(Exercise material):
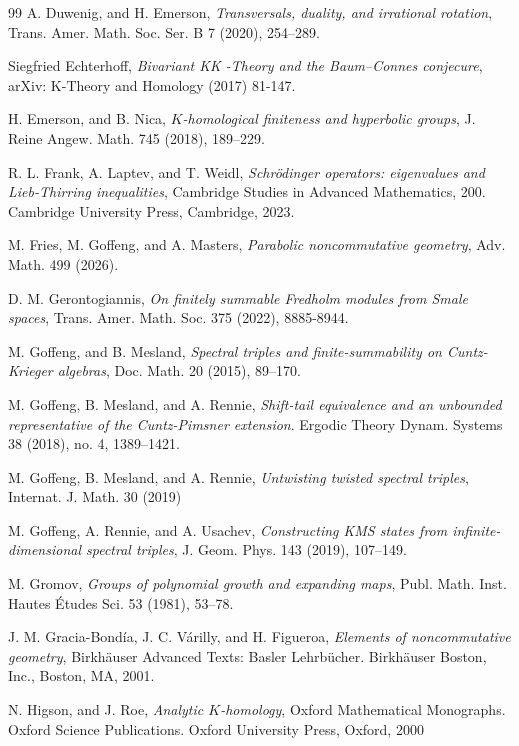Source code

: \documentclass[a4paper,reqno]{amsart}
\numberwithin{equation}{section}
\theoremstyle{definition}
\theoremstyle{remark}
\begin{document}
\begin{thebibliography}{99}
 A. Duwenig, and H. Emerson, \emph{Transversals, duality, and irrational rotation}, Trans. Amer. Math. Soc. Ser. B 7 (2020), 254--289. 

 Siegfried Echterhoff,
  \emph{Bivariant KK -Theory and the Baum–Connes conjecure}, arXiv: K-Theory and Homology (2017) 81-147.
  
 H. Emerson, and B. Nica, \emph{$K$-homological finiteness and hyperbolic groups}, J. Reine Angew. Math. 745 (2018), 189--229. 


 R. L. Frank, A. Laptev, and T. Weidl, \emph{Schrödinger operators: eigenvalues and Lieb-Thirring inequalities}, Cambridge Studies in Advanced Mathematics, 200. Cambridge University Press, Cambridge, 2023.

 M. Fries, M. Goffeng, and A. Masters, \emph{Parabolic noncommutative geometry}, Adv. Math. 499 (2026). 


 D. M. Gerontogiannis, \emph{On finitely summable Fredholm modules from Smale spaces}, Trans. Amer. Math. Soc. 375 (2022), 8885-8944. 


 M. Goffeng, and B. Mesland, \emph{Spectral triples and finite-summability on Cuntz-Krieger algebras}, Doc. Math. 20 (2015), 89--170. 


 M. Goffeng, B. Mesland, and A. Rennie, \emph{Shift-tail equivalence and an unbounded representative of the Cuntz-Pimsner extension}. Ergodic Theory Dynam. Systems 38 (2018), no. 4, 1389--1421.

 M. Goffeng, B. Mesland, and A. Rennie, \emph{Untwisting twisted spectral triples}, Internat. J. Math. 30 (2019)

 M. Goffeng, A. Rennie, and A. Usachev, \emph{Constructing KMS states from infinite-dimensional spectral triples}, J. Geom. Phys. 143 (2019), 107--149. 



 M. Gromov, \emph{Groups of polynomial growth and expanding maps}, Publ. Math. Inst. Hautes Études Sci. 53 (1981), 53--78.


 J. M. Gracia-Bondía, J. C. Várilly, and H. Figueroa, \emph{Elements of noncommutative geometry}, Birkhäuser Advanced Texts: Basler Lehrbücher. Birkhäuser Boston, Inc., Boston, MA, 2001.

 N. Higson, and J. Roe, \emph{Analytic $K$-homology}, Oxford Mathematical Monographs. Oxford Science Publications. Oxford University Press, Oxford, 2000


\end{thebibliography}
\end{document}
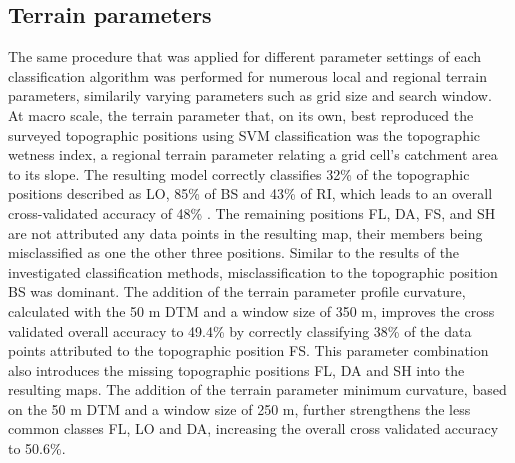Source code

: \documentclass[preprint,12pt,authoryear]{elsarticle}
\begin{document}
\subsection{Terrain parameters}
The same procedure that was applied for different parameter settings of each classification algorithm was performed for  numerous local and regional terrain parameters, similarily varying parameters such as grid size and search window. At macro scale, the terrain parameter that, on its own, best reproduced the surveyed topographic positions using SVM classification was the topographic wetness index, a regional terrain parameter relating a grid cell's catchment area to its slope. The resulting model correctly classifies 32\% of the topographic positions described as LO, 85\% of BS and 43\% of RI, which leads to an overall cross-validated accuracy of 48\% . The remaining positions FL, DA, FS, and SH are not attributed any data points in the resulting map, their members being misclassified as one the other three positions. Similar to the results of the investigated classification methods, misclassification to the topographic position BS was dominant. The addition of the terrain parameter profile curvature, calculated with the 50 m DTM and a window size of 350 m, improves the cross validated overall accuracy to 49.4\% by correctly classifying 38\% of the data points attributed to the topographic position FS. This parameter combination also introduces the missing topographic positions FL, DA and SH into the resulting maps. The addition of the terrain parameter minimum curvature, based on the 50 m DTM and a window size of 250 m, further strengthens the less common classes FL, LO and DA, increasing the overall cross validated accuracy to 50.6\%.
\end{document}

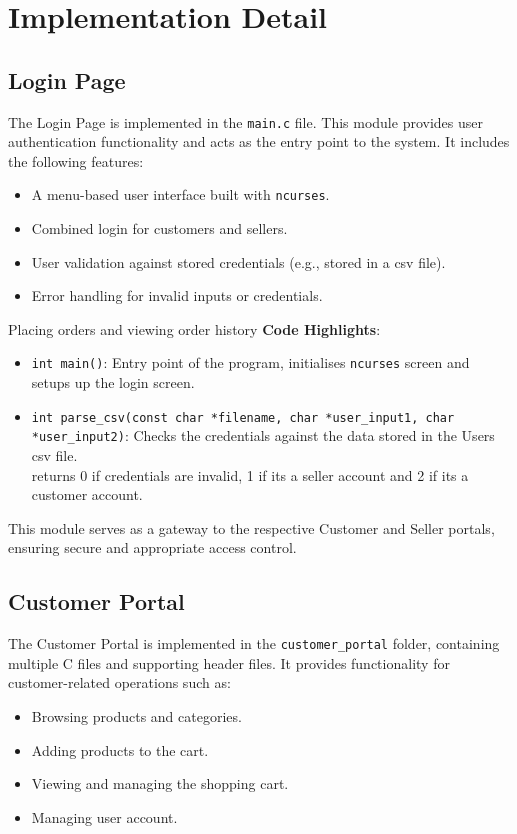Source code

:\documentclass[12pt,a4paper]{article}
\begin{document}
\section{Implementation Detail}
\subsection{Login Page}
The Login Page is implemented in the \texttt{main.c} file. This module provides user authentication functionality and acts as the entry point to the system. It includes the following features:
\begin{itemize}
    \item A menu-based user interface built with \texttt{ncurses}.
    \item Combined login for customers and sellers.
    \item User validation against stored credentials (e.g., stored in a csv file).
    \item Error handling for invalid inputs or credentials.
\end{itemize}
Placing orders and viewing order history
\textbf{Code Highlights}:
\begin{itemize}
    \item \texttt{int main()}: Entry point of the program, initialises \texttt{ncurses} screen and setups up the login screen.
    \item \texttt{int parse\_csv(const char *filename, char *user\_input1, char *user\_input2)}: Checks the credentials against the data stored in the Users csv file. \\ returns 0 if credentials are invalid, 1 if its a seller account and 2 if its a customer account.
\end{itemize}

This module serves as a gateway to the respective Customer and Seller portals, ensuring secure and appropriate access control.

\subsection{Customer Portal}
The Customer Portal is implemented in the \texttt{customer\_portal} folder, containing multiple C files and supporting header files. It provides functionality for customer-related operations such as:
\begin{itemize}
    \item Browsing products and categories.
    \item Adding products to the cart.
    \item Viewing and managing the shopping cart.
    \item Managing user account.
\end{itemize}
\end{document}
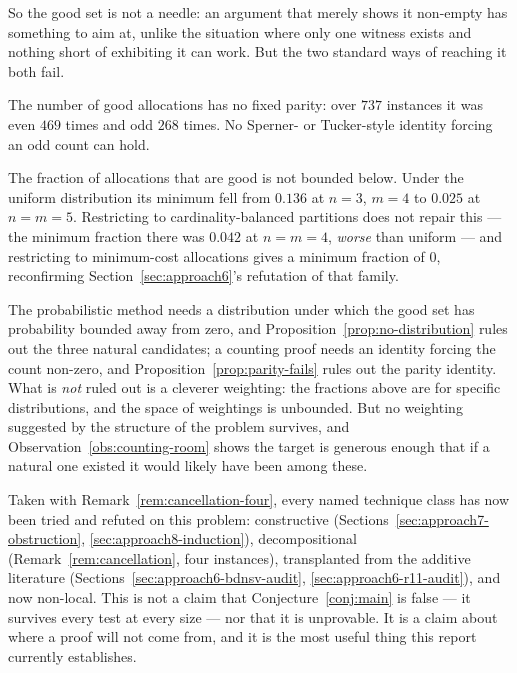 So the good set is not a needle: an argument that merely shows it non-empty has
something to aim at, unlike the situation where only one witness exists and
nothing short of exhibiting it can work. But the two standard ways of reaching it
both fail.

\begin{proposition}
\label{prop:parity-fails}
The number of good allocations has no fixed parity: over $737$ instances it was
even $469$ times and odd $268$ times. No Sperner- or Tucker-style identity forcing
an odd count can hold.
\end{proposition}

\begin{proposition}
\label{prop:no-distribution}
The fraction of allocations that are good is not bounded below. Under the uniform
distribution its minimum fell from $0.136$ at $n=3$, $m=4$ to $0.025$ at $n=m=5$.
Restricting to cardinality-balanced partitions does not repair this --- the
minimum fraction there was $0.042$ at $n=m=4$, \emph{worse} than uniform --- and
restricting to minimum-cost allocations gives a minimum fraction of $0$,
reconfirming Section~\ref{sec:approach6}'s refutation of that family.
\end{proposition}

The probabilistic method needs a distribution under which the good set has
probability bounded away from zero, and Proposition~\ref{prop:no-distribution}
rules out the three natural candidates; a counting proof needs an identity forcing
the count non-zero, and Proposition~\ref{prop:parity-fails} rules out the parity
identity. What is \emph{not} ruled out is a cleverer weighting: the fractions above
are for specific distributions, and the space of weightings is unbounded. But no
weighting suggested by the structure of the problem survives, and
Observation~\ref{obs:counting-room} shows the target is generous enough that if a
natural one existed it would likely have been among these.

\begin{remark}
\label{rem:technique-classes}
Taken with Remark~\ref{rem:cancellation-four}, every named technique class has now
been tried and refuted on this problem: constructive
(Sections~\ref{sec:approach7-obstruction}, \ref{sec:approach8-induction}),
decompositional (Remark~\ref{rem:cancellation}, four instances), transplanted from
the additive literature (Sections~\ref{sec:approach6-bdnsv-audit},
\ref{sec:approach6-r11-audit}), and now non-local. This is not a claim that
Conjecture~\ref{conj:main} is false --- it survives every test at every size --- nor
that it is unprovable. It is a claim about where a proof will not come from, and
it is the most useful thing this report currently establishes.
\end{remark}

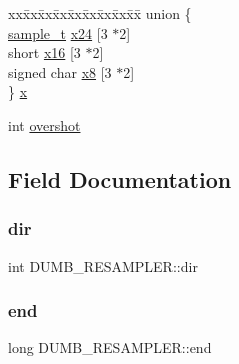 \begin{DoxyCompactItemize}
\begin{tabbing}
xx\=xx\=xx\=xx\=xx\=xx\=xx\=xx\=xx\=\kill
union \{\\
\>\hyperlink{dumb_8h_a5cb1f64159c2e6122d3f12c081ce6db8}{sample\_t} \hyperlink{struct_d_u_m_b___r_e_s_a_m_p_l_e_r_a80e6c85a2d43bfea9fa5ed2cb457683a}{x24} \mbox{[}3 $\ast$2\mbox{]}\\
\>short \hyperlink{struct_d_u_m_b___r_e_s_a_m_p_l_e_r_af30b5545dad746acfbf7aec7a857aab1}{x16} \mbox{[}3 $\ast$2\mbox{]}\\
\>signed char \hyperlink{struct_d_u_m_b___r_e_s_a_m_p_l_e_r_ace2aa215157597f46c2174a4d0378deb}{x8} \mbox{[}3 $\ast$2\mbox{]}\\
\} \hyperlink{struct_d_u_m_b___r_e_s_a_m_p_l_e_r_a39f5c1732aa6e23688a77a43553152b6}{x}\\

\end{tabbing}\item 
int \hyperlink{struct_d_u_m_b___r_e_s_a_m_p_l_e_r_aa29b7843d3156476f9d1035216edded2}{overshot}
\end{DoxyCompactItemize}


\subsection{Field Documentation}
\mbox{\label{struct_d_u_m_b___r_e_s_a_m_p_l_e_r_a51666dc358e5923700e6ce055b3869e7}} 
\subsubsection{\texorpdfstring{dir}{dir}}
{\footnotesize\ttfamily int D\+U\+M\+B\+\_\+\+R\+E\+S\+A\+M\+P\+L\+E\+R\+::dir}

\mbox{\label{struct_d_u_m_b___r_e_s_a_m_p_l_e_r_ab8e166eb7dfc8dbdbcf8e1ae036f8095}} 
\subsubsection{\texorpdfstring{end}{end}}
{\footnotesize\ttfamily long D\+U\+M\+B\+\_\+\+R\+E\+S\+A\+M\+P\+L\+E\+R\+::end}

(Work required):
Copy every line of the records above that contains "fails".

(Finished exercise):
\label{prop:parity-fails}
the count non-zero, and Proposition~\ref{prop:parity-fails} rules out the parity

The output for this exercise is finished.